» **DATA SHOWN**
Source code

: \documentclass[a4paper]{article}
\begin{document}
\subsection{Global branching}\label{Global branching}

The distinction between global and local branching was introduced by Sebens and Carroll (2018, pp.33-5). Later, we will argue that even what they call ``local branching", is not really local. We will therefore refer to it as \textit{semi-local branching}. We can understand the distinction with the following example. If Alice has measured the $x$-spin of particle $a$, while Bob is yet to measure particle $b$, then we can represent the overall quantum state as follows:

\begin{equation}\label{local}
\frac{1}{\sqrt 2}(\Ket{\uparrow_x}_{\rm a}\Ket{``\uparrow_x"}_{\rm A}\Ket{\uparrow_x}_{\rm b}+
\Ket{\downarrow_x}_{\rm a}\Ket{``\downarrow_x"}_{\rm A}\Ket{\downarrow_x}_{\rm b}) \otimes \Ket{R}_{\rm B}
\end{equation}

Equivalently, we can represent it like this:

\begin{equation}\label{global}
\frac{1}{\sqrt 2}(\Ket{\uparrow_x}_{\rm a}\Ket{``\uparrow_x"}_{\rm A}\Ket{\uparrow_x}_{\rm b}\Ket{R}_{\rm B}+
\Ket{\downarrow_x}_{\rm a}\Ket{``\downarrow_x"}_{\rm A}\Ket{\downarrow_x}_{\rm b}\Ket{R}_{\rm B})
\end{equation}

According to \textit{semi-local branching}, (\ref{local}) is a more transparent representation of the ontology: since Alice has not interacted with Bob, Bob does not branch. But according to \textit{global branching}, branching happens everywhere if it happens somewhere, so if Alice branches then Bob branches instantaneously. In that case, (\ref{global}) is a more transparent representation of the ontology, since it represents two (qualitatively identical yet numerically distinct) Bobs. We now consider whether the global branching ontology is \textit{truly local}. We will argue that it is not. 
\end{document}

» **TASK DETAILS**
Which lines of the records above hold the word "begin"? Copy each one out.

» **EXERCISE RESPONSE**
\begin{document}
\begin{equation}\label{local}
\begin{equation}\label{global}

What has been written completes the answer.